This is not Stevens’ first foray into coaching.

The Hall of Fame player, who captained the New Jersey Devils to three Stanley Cup championships, was a Devils assistant and, in 2014-15, became co-coach with Adam Oates after former General Manager Lou Lamoriello fired Pete DeBoer.

“I love helping, I love teaching, I love talking hockey,” said Stevens, an analyst for NHL Network. “I love to give whatever I’ve learned over the years playing the game. I love seeing players reach their potential and find consistency in their game. When you find that consistency and how to maintain that, that’s when you become a great player.

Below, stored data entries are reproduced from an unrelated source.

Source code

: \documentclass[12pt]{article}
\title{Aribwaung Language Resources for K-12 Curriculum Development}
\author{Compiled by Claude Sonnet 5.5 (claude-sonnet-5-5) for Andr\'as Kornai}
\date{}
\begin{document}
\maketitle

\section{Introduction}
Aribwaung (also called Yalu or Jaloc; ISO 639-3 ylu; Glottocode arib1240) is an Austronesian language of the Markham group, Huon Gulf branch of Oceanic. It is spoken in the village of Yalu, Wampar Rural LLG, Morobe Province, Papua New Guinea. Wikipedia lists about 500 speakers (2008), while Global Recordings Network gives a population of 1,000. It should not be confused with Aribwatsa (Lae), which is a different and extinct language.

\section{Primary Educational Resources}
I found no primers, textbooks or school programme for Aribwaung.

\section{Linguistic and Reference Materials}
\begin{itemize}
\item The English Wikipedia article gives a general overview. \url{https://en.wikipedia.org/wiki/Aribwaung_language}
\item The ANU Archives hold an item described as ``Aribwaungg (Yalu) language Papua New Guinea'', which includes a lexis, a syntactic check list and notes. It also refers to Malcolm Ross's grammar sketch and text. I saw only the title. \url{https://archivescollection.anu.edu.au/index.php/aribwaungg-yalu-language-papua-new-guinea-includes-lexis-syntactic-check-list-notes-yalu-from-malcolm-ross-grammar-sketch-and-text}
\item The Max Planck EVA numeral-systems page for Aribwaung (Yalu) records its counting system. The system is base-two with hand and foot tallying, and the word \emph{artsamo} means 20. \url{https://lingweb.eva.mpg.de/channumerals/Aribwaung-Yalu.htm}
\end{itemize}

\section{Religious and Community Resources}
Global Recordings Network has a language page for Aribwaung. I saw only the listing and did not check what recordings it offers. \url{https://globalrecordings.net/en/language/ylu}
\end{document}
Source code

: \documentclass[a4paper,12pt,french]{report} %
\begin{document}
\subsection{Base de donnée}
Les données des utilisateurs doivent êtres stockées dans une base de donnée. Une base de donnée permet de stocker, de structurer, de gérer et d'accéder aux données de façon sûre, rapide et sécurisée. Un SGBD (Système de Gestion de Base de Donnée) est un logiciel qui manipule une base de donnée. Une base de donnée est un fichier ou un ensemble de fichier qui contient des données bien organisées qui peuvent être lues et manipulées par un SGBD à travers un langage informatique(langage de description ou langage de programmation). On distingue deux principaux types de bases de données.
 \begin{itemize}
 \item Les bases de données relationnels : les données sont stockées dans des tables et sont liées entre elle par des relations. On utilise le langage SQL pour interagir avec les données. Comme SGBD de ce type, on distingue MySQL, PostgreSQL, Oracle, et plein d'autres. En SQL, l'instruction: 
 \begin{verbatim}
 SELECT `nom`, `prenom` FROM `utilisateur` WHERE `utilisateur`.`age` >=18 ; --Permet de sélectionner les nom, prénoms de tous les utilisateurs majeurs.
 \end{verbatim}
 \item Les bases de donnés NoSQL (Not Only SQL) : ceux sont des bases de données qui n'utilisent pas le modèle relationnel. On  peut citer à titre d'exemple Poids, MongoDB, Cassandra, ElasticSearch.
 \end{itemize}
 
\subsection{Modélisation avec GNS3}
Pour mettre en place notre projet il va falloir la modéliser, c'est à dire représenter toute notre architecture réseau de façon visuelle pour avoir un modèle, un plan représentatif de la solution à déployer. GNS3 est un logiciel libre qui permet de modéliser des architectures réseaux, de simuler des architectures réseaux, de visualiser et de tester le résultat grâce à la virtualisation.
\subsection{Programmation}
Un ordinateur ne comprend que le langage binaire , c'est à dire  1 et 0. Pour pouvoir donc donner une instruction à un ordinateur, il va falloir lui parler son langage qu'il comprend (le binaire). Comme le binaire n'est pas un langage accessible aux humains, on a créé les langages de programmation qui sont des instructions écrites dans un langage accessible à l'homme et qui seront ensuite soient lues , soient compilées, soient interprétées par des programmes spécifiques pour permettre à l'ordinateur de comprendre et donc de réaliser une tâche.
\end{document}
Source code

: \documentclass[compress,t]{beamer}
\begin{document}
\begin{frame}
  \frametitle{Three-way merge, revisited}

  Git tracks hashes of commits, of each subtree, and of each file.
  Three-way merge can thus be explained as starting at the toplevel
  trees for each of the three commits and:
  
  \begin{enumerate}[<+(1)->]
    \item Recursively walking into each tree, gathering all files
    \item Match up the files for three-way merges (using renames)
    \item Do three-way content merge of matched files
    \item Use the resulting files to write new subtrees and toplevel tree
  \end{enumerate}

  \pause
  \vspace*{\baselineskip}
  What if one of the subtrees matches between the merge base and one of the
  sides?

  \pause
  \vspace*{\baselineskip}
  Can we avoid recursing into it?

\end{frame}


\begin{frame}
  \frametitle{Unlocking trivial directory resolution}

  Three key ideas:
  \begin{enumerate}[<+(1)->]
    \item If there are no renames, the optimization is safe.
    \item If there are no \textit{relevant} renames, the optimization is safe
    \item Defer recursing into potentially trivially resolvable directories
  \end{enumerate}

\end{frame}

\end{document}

I had to learn that.”

Stevens, 52, the fifth overall pick by the Washington Capitals in the 1982 draft, played 22 years for the Capitals, St. Louis Blues and Devils. A Norris Trophy finalist multiple times, Stevens was the 2000 Conn Smythe Trophy winner as playoff MVP and played in 13 All-Star Games.

He was one of the heaviest hitters of his era, and his knowledge of defense is unsurpassed.

His 1,635 career games are second all-time among defensemen — 16 games behind Hall of Famer Chris Chelios. Among blue-liners, his 908 points rank 12th, 2,785 penalty minutes rank fourth and his 3,240 shots rank 11th.

His plus-393 is tied for 13th all-time; he never had a minus season in his career. His 233 playoff games rank sixth all-time.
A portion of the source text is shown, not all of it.